Banks culpable in Auckland housing crisis

The following letter was sent to the editor of the Listener but not published, so we publish it here.

Absent from the vigorous discussion of the Auckland housing crisis on The Vote (Sept 11, TV3) was mention of the role of banks in creating this crisis. They stand to gain billions not just from the rising price of houses but from the eventual crash.

In a January 2013 seminar IMF economist and former Barclays Bank manager Michael Kumhof makes it clear that the role of banks is not intermediation but to create credit and control its supply.

“The key function of banks is money creation not intermediation. What that means is that it becomes very easy for banks to start or lead a lending boom even though policy makers might not, because if they feel that the time is right, they simply expand the money supply. There is no third party involved, just the bank and the customer and I make the loan.”

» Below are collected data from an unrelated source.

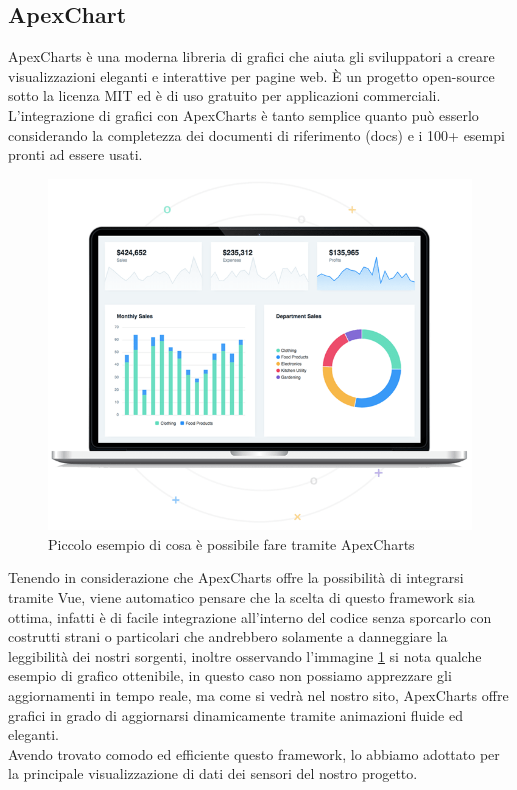 \documentclass{article}
\begin{document}
\subsection{ApexChart}
ApexCharts è una moderna libreria di grafici che aiuta gli sviluppatori a creare visualizzazioni eleganti e interattive per pagine web. È un progetto open-source sotto la licenza MIT ed è di uso gratuito per applicazioni commerciali.\\
L'integrazione di grafici con ApexCharts è tanto semplice quanto può esserlo considerando la completezza dei documenti di riferimento (docs) e i 100+ esempi pronti ad essere usati.\\
\begin{figure}[h!]
	\centering
	\includegraphics[scale=0.7]{apexchart.png}
	\caption{Piccolo esempio di cosa è possibile fare tramite ApexCharts}
	\label{fig:apexchart}
\end{figure}
Tenendo in considerazione che ApexCharts offre la possibilità di integrarsi tramite Vue, viene automatico pensare che la scelta di questo framework sia ottima, infatti è di facile integrazione all'interno del codice senza sporcarlo con costrutti strani o particolari che andrebbero solamente a danneggiare la leggibilità dei nostri sorgenti, inoltre osservando l'immagine \ref{fig:apexchart} si nota qualche esempio di grafico ottenibile, in questo caso non possiamo apprezzare gli aggiornamenti in tempo reale, ma come si vedrà nel nostro sito, ApexCharts offre grafici in grado di aggiornarsi dinamicamente tramite animazioni fluide ed eleganti.\\
Avendo trovato comodo ed efficiente questo framework, lo abbiamo adottato per la principale visualizzazione di dati dei sensori del nostro progetto.
\end{document}
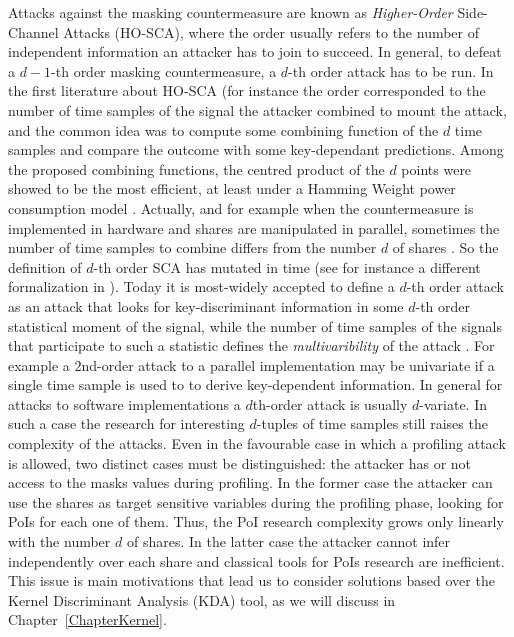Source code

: Attacks against the masking countermeasure are known as \emph{Higher-Order} Side-Channel Attacks (HO-SCA), where the order usually refers to the number of independent information an attacker has to join to succeed. In general, to defeat a $d-1$-th order masking countermeasure, a $d$-th order attack has to be run. In the first literature about HO-SCA (for instance \cite{messerges2000using,Waddle2004,joye2005second,oswald2006practical} the order corresponded to the number of time samples of the signal the attacker combined to mount the attack, and the common idea was to compute some combining function of the $d$ time samples and compare the outcome with some key-dependant predictions. Among the proposed combining functions, the centred product of the $d$ points were showed to be the most efficient, at least under a Hamming Weight power consumption model \cite{DBLP:journals/tc/ProuffRB09}. Actually, and for example when the countermeasure is implemented in hardware and shares are manipulated in parallel, sometimes the number of time samples to combine differs from the number $d$ of shares \cite{peeters2005improved,standaert2005masking}. So the definition of $d$-th order SCA has mutated in time (see for instance a different formalization in \cite{piret2008security}). Today it is most-widely accepted to define a $d$-th order attack as an attack that looks for key-discriminant information in some $d$-th order statistical moment of the signal, while the number of time samples of the signals that participate to such a statistic defines the \emph{multivaribility} of the attack \cite{gierlichs2010revisiting,batina2011mutual,carlet2014achieving}. For example a $2$nd-order attack to a parallel implementation may be univariate if a single time sample is used to to derive key-dependent information. In general for attacks to software implementations a $d$th-order attack is usually $d$-variate. In such a case the research for interesting $d$-tuples of time samples still raises the complexity of the attacks. Even in the favourable case in which a profiling attack is allowed, two distinct cases must be distinguished: the attacker has or not access to the masks values during profiling. In the former case the attacker can use the shares as target sensitive variables during the profiling phase, looking for PoIs for each one of them. Thus, the PoI research complexity grows only linearly with the number $d$ of shares. In the latter case the attacker cannot infer independently over each share and classical tools for PoIs research are inefficient. This issue is main motivations that lead us to consider solutions based over the Kernel Discriminant Analysis (KDA) tool, as we will discuss in Chapter~\ref{ChapterKernel}.

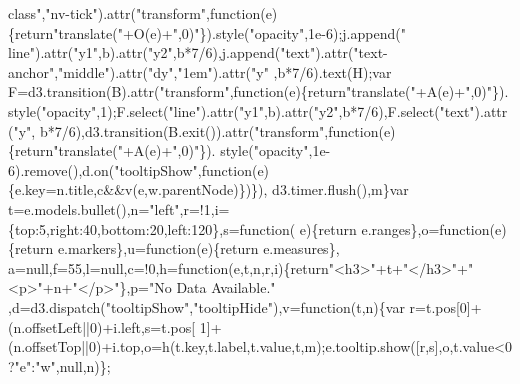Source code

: \begin{DoxyCode}
{      class"},\textcolor{stringliteral}{"nv-tick"}).attr(\textcolor{stringliteral}{"transform"},\textcolor{keyword}{function}(e)\{\textcolor{keywordflow}{return}\textcolor{stringliteral}{"translate("}+O(e)+\textcolor{stringliteral}{",0)"}\}).style(\textcolor{stringliteral}{"opacity"},1e-6);j.append(\textcolor{stringliteral}{"
      line"}).attr(\textcolor{stringliteral}{"y1"},b).attr(\textcolor{stringliteral}{"y2"},b*7/6),j.append(\textcolor{stringliteral}{"text"}).attr(\textcolor{stringliteral}{"text-anchor"},\textcolor{stringliteral}{"middle"}).attr(\textcolor{stringliteral}{"dy"},\textcolor{stringliteral}{"1em"}).attr(\textcolor{stringliteral}{"y"}
      ,b*7/6).text(H);var F=d3.transition(B).attr(\textcolor{stringliteral}{"transform"},\textcolor{keyword}{function}(e)\{\textcolor{keywordflow}{return}\textcolor{stringliteral}{"translate("}+A(e)+\textcolor{stringliteral}{",0)"}\}).
      style(\textcolor{stringliteral}{"opacity"},1);F.select(\textcolor{stringliteral}{"line"}).attr(\textcolor{stringliteral}{"y1"},b).attr(\textcolor{stringliteral}{"y2"},b*7/6),F.select(\textcolor{stringliteral}{"text"}).attr(\textcolor{stringliteral}{"y"},
      b*7/6),d3.transition(B.exit()).attr(\textcolor{stringliteral}{"transform"},\textcolor{keyword}{function}(e)\{\textcolor{keywordflow}{return}\textcolor{stringliteral}{"translate("}+A(e)+\textcolor{stringliteral}{",0)"}\}).
      style(\textcolor{stringliteral}{"opacity"},1e-6).remove(),d.on(\textcolor{stringliteral}{"tooltipShow"},\textcolor{keyword}{function}(e)\{e.key=n.title,c&&v(e,w.parentNode)\})\}),
      d3.timer.flush(),m\}var t=e.models.bullet(),n=\textcolor{stringliteral}{"left"},r=!1,i=\{top:5,right:40,bottom:20,left:120\},s=\textcolor{keyword}{function}(
      e)\{\textcolor{keywordflow}{return} e.ranges\},o=\textcolor{keyword}{function}(e)\{\textcolor{keywordflow}{return} e.markers\},u=\textcolor{keyword}{function}(e)\{\textcolor{keywordflow}{return} e.measures\},
      a=null,f=55,l=null,c=!0,h=\textcolor{keyword}{function}(e,t,n,r,i)\{\textcolor{keywordflow}{return}\textcolor{stringliteral}{"<h3>"}+t+\textcolor{stringliteral}{"</h3>"}+\textcolor{stringliteral}{"<p>"}+n+\textcolor{stringliteral}{"</p>"}\},p=\textcolor{stringliteral}{"No Data Available."}
      ,d=d3.dispatch(\textcolor{stringliteral}{"tooltipShow"},\textcolor{stringliteral}{"tooltipHide"}),v=\textcolor{keyword}{function}(t,n)\{var r=t.pos[0]+(n.offsetLeft||0)+i.left,s=t.pos[
      1]+(n.offsetTop||0)+i.top,o=h(t.key,t.label,t.value,t,m);e.tooltip.show([r,s],o,t.value<0?\textcolor{stringliteral}{"e"}:\textcolor{stringliteral}{"w"},null,n)\};\textcolor{keywordflow}{
}
\end{DoxyCode}
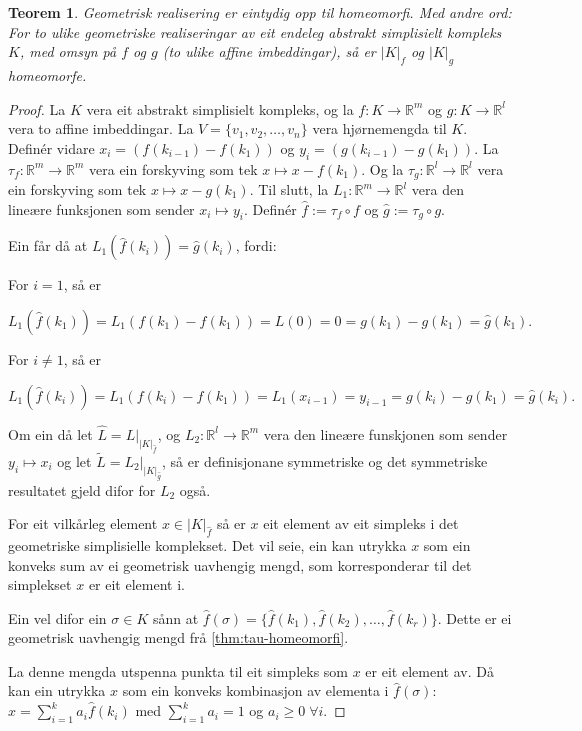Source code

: \documentclass[a4paper, 12pt, norsk]{article}
\theoremstyle{plain}
\newtheorem{theorem}{Teorem}[section]
\theoremstyle{definition}
\newcommand{\Rb}{\mathbb{R}}
\newcommand{\gr}[1]{ \lvert #1 \rvert } %
\begin{document}
\begin{theorem} \label{thm:gr-eintydig} %
	Geometrisk realisering er eintydig opp til homeomorfi. Med andre ord: For to ulike geometriske realiseringar av eit endeleg abstrakt simplisielt kompleks $K$, med omsyn på $f$ og $g$ (to ulike affine imbeddingar), så er $\gr{K}_f$ og $\gr{K}_g$ homeomorfe.
\end{theorem}

\begin{proof}
	La $K$ vera eit abstrakt simplisielt kompleks, og la $f:K\to\Rb^m$ og $g:K\to\Rb^l$ vera to affine imbeddingar. La $V=\{ v_1, v_2, \dots, v_n \}$ vera hjørnemengda til $K$. Definér vidare $x_i=(f(k_{i-1})-f(k_1))$ og $y_i=(g(k_{i-1})-g(k_1))$. La $\tau_f:\Rb^m\to\Rb^m$ vera ein forskyving som tek $x\mapsto x-f(k_1)$. Og la $\tau_g:\Rb^l\to\Rb^l$ vera ein forskyving som tek $x\mapsto x-g(k_1)$. Til slutt, la $L_1:\Rb^m\to\Rb^l$ vera den lineære funksjonen som sender $x_i\mapsto y_i$. Definér $\hat{f}:=\tau_f\circ f$ og $\hat{g}:=\tau_g \circ g$.
	
	Ein får då at $L_1(\hat{f}(k_i))=\hat{g}(k_i)$, fordi:
	
	For $i=1$, så er

	\[
		L_1(\hat{f}(k_1))=L_1(f(k_1)-f(k_1))=L(0)=0=g(k_1)-g(k_1)=\hat{g}(k_1).
	\]

	For $i\neq 1$, så er

	\[
		L_1(\hat{f}(k_i))=L_1(f(k_i)-f(k_1))=L_1(x_{i-1})=y_{i-1}=g(k_i)-g(k_1)=\hat{g}(k_i).
	\]

	Om ein då let $\hat{L}=L|_{\gr{K}_{\hat{f}}}$, og $L_2:\Rb^l\to\Rb^m$ vera den lineære funskjonen som sender $y_i\mapsto x_i$ og let $\tilde{L}=L_2|_{\gr{K}_{\hat{g}}}$, så er definisjonane symmetriske og det symmetriske resultatet gjeld difor for $L_2$ også.

	For eit vilkårleg element $x\in\gr{K}_{\hat{f}}$ så er $x$ eit element av eit simpleks i det geometriske simplisielle komplekset. Det vil seie, ein kan utrykka $x$ som ein konveks sum av ei geometrisk uavhengig mengd, som korresponderar til det simplekset $x$ er eit element i.
	
	Ein vel difor ein $\sigma\in K$ sånn at $\hat{f}(\sigma)=\{\hat{f}(k_1), \hat{f}(k_2), \dots, \hat{f}(k_r)\}$. Dette er ei geometrisk uavhengig mengd frå \autoref{thm:tau-homeomorfi}.
	
	La denne mengda utspenna punkta til eit simpleks som $x$ er eit element av. Då kan ein utrykka $x$ som ein konveks kombinasjon av elementa i $\hat{f}(\sigma)$: $x=\sum_{i=1}^ka_i\hat{f}(k_i)$ med $\sum_{i=1}^ka_i=1$ og $a_i\geq0\; \forall i$. 
	

\end{proof}
\end{document}

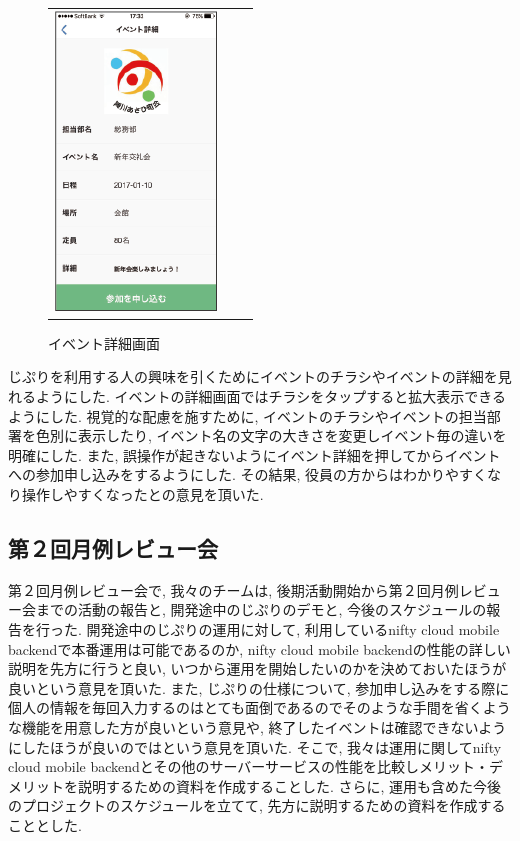 \begin{figure}[h]
\begin{tabular}{ccc}
      \begin{minipage}[t]{0.3\hsize}
        \centering
        \includegraphics[keepaspectratio, scale=0.45]{picture/ui_update/afterupdate2.png}
        \caption{イベント詳細画面}
        \label{eventdetail}
      \end{minipage}
    \end{tabular}
\end{figure}

じぷりを利用する人の興味を引くためにイベントのチラシやイベントの詳細を見れるようにした.
イベントの詳細画面ではチラシをタップすると拡大表示できるようにした. 視覚的な配慮を施すために,
イベントのチラシやイベントの担当部署を色別に表示したり, イベント名の文字の大きさを変更しイベント毎の違いを明確にした.
また, 誤操作が起きないようにイベント詳細を押してからイベントへの参加申し込みをするようにした. その結果, 役員の方からはわかりやすくなり操作しやすくなったとの意見を頂いた.

\subsection{第２回月例レビュー会}
第２回月例レビュー会で, 我々のチームは, 後期活動開始から第２回月例レビュー会までの活動の報告と, 開発途中のじぷりのデモと, 今後のスケジュールの報告を行った.
開発途中のじぷりの運用に対して, 利用しているnifty cloud mobile backendで本番運用は可能であるのか, nifty cloud mobile backendの性能の詳しい説明を先方に行うと良い,
いつから運用を開始したいのかを決めておいたほうが良いという意見を頂いた.
また, じぷりの仕様について, 参加申し込みをする際に個人の情報を毎回入力するのはとても面倒であるのでそのような手間を省くような機能を用意した方が良いという意見や,
終了したイベントは確認できないようにしたほうが良いのではという意見を頂いた.
そこで, 我々は運用に関してnifty cloud mobile backendとその他のサーバーサービスの性能を比較しメリット・デメリットを説明するための資料を作成することした.
さらに, 運用も含めた今後のプロジェクトのスケジュールを立てて, 先方に説明するための資料を作成することとした.


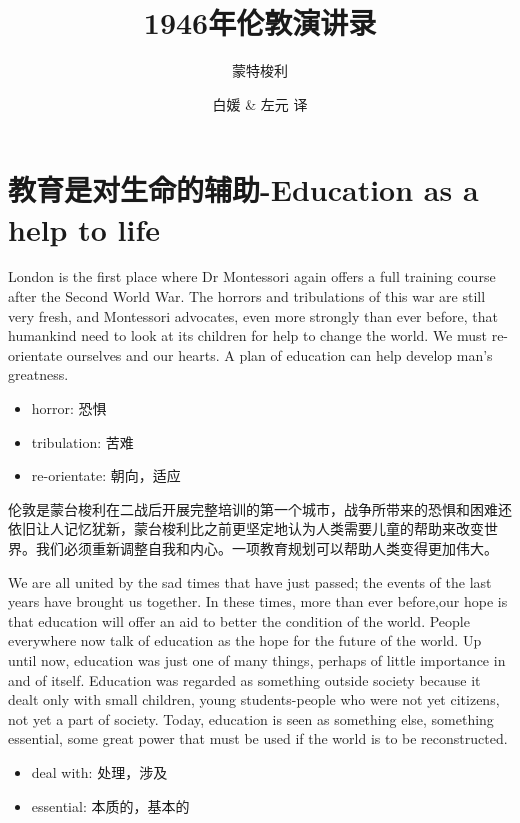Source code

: \documentclass[lang=cn,10pt]{elegantbook}
\title{1946年伦敦演讲录}
\subtitle{蒙特梭利}
\author{白媛 \& 左元 译}
\begin{document}
\maketitle
\frontmatter

\tableofcontents

\mainmatter

\chapter{教育是对生命的辅助-Education as a help to life}

London is the first place where Dr Montessori again offers a full training course after the Second World War. The horrors and tribulations of this war are still very fresh, and Montessori advocates, even more strongly than ever before, that humankind need to look at its children for help to change the world. We must re-orientate ourselves and our hearts. A plan of education can help develop man's greatness.

\begin{tcolorbox}
    \begin{itemize}
        \item horror: 恐惧
        \item tribulation: 苦难
        \item re-orientate: 朝向，适应
    \end{itemize}
\end{tcolorbox}

伦敦是蒙台梭利在二战后开展完整培训的第一个城市，战争所带来的恐惧和困难还依旧让人记忆犹新，蒙台梭利比之前更坚定地认为人类需要儿童的帮助来改变世界。我们必须重新调整自我和内心。一项教育规划可以帮助人类变得更加伟大。

We are all united by the sad times that have just passed; the events of the last years have brought us together. In these times, more than ever before,our hope is that education will offer an aid to better the condition of the world. People everywhere now talk of education as the hope for the future of the world. Up until now, education was just one of many things, perhaps of little importance in and of itself. Education was regarded as something outside society because it dealt only with small children, young students-people who were not yet citizens, not yet a part of society. Today, education is seen as something else, something essential, some great power that must be used if the world is to be reconstructed.

\begin{tcolorbox}
    \begin{itemize}
        \item deal with: 处理，涉及
        \item essential: 本质的，基本的
    \end{itemize}
\end{tcolorbox}
\end{document}
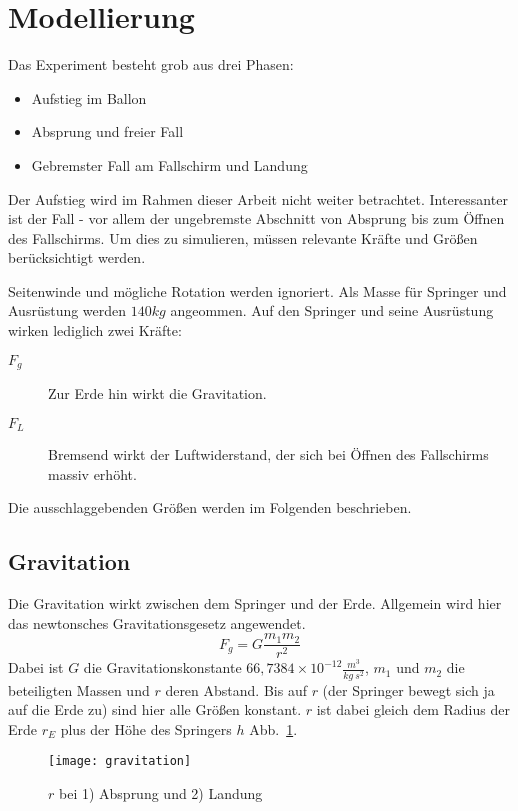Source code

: \section{Modellierung}

Das Experiment besteht grob aus drei Phasen:
\begin{itemize}
  \item Aufstieg im Ballon
  \item Absprung und freier Fall
  \item Gebremster Fall am Fallschirm und Landung
\end{itemize}
Der Aufstieg wird im Rahmen dieser Arbeit nicht weiter betrachtet.
Interessanter ist der Fall - vor allem der ungebremste Abschnitt von Absprung bis zum Öffnen des Fallschirms.
Um dies zu simulieren, müssen relevante Kräfte und Größen berücksichtigt werden. %

Seitenwinde und mögliche Rotation werden ignoriert.
Als Masse für Springer und Ausrüstung werden $140kg$ angeommen.
Auf den Springer und seine Ausrüstung wirken lediglich zwei Kräfte:
\begin{description}
  \item[$F_g$] Zur Erde hin wirkt die Gravitation.
  \item[$F_L$] Bremsend wirkt der Luftwiderstand, der sich bei Öffnen des Fallschirms massiv erhöht.
\end{description}

Die ausschlaggebenden Größen werden im Folgenden beschrieben.

\subsection{Gravitation}
Die Gravitation wirkt zwischen dem Springer und der Erde.
Allgemein wird hier das newtonsches Gravitationsgesetz angewendet.
\begin{equation}
F_g=G \frac{m_1 m_2}{r^2}
\end{equation}
Dabei ist $G$ die Gravitationskonstante $66,7384\times 10^{-12} \frac{m^3}{kg\ s^2}$, $m_1$ und $m_2$ die beteiligten Massen und $r$ deren Abstand.
Bis auf $r$ (der Springer bewegt sich ja auf die Erde zu) sind hier alle Größen konstant.
$r$ ist dabei gleich dem Radius der Erde $r_E$ plus der Höhe des Springers $h$ \vgl Abb.~\ref{fig:gravitation}.
\begin{figure}[h]
  \centering
  \texttt{[image: gravitation]}
  \caption{$r$ bei 1) Absprung und 2) Landung}
  \label{fig:gravitation}
\end{figure}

Yes the banks have started a lending boom in Auckland, rewarding staff who issue more loans. Banks find it more profitable to row the economy between easy money and tight money then “laugh all the way to the bank when it finally collapses”. Loan to value restrictions will not help.

Alan Dudson, an Auckland accountant, says “In Auckland it is not uncommon for residential real estate investors to own five, 10, 20, 50, or even 100 houses.”

And all the while Government collaborates by making the interest, insurance, rates and maintenance tax deductible. So Dudson says there is hardly any tax to pay.

When we have a government and opposition both blind to the true role of banks, banks are almost in complete charge. A tax policy favouring property investment and making it easy to hold land without financial penalty will see to that.

The opposition solutions are little better. A capital gains tax doesn’t hold down prices when too weak and just keeps land off the market when it is strong.

It can only end in tears.

1. Michael Kumhof
2. Alan Dudson. NZ Herald Let’s stop subsidising property investors.